Two Penn professors call attention to the use of race in human genetic research
Two University of Pennsylvania professors are coauthors, along with two other scholars, on a perspective piece published this week in the journal Science that calls for an end to the use of genetic concepts of race in biological research. "We believe the use of biological concepts of race in human genetic research, so disputed and so mired in confusion, is problematic at best and harmful at worst.

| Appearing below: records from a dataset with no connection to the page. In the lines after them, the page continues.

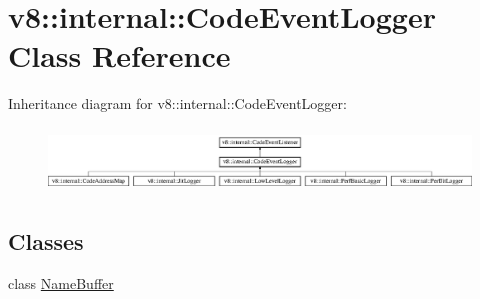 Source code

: \hypertarget{classv8_1_1internal_1_1_code_event_logger}{}\section{v8\+:\+:internal\+:\+:Code\+Event\+Logger Class Reference}
\label{classv8_1_1internal_1_1_code_event_logger}
Inheritance diagram for v8\+:\+:internal\+:\+:Code\+Event\+Logger\+:\begin{figure}[H]
\begin{center}
\leavevmode
\includegraphics[height=1.723077cm]{classv8_1_1internal_1_1_code_event_logger}
\end{center}
\end{figure}
\subsection*{Classes}
\begin{DoxyCompactItemize}
\item 
class \hyperlink{classv8_1_1internal_1_1_code_event_logger_1_1_name_buffer}{Name\+Buffer}
\end{DoxyCompactItemize}
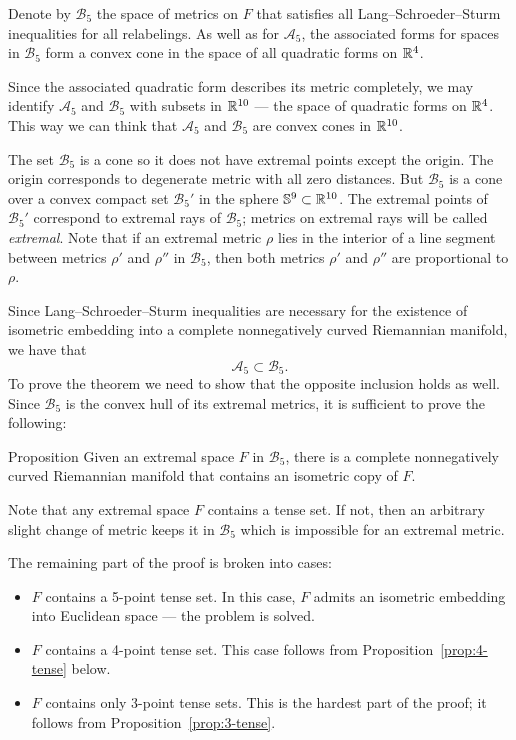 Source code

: \documentclass{article}
\begin{document}
Denote by $\mathcal{B}_5$ the space of metrics on $F$ that satisfies all Lang--Schroeder--Sturm inequalities for all relabelings.
As well as for $\mathcal{A}_5$, the associated forms for spaces in $\mathcal{B}_5$ form a convex cone in the space of all quadratic forms on $\mathbb{R}^4$.

Since the associated quadratic form describes its metric completely, we may identify $\mathcal{A}_5$ and $\mathcal{B}_5$ with subsets in $\mathbb{R}^{10}$ --- the space of quadratic forms on $\mathbb{R}^4$.
This way we can think that $\mathcal{A}_5$ and $\mathcal{B}_5$ are convex cones in $\mathbb{R}^{10}$.

The set $\mathcal{B}_5$ is a cone so it does not have extremal points except the origin.
The origin corresponds to degenerate metric with all zero distances.
But $\mathcal{B}_5$ is a cone over a convex compact set $\mathcal{B}_5'$ in the sphere $\mathbb{S}^9\subset \mathbb{R}^{10}$.
The extremal points of $\mathcal{B}_5'$ correspond to extremal rays of $\mathcal{B}_5$;
metrics on extremal rays will be called \emph{extremal}.
Note that if an extremal metric $\rho$ lies in the interior of a line segment between metrics $\rho'$ and $\rho''$ in $\mathcal{B}_5$, then both metrics $\rho'$ and $\rho''$ are proportional to $\rho$.

Since Lang--Schroeder--Sturm inequalities are necessary for the existence of isometric embedding into a complete nonnegatively curved Riemannian manifold,
we have that 
\[\mathcal{A}_5\subset\mathcal{B}_5.\]
To prove the theorem we need to show that the opposite inclusion holds as well.
Since $\mathcal{B}_5$ is the convex hull of its extremal metrics, it is sufficient to prove the following:

\begin{thm}{Proposition}\label{prop:main}
Given an extremal space $F$ in $\mathcal{B}_5$, there is a complete nonnegatively curved Riemannian manifold that contains an isometric copy of $F$.
\end{thm}

Note that any extremal space  $F$ contains a tense set.
If not, then an arbitrary slight change of metric keeps it in $\mathcal{B}_5$ which is impossible for an extremal metric.

The remaining part of the proof is broken into cases:
\begin{itemize}
\item $F$ contains a 5-point tense set.
In this case, $F$ admits an isometric embedding into Euclidean space --- the problem is solved.
\item $F$ contains a 4-point  tense set.
This case follows from Proposition~\ref{prop:4-tense} below.
\item $F$ contains only 3-point  tense sets. This is the hardest part of the proof; it follows from Proposition~\ref{prop:3-tense}.
\qeds
\end{itemize}
\end{document}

It is time for biologists to find a better way," the researchers wrote.
Dorothy Roberts, a Penn Integrates Knowledge Professor with appointments in the School of Law and in the School of Arts & Sciences' departments of Africana Studies and Sociology, and Sarah Tishkoff, a PIK Professor with appointments in Penn's Perelman School of Medicine and in Arts & Sciences' Biology Department, were coauthors on the publication.
Roberts, the George A. Weiss University Professor of Law & Sociology, is a scholar of race, gender and the law and also holds the Raymond Pace and Sadie Tanner Mossell Alexander chair in the Law School. Tishkoff is an expert on human genetics, with a particular focus on African populations, and is also Penn's David and Lyn Silfen University Professor in Genetics and Biology.

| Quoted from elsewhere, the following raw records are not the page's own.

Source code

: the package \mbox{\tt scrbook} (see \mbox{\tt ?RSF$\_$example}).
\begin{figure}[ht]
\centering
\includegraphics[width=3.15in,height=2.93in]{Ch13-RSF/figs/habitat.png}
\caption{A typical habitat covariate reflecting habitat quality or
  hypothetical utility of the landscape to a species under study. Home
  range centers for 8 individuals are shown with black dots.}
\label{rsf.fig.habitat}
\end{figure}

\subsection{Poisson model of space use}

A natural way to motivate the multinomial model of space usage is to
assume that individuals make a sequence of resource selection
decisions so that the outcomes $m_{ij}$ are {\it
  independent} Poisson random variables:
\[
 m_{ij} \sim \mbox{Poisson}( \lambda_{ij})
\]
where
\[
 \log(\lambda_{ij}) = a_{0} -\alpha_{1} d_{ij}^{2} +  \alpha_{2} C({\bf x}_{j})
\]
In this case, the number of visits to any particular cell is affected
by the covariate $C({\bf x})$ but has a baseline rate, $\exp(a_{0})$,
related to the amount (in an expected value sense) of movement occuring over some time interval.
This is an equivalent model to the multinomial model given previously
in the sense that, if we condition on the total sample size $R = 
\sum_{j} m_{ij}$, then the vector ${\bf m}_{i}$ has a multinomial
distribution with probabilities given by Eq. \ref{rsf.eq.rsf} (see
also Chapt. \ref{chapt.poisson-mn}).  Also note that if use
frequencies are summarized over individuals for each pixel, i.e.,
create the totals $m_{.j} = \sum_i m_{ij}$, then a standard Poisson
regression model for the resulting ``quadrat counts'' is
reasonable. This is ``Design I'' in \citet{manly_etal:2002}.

Their coauthors on the piece are Michael Yudell of Drexel University's School of Public Health and Rob DeSalle of the American Museum of Natural History.
Their article noted that countless studies have failed to uphold a biological basis of race. Researchers would be better served, they wrote, using terms and concepts like "ancestry" and "population" in describing human groups in genetic studies. The authors also advised the U.S. National Academy of Sciences to convene a panel of experts across disciplines to "improve the scientific study of human difference and commonality" by seeking ways to "move past the use of race as a tool for classification in both laboratory and clinical research."
In publishing this call to action in one of the world's most prestigious scientific journals, Roberts, Tishkoff and their coauthors hope to both "strengthen scientific research by thinking more carefully about human genetic diversity and to responsibly engage in a century long dialogue about the role of race and its impact on biology and society."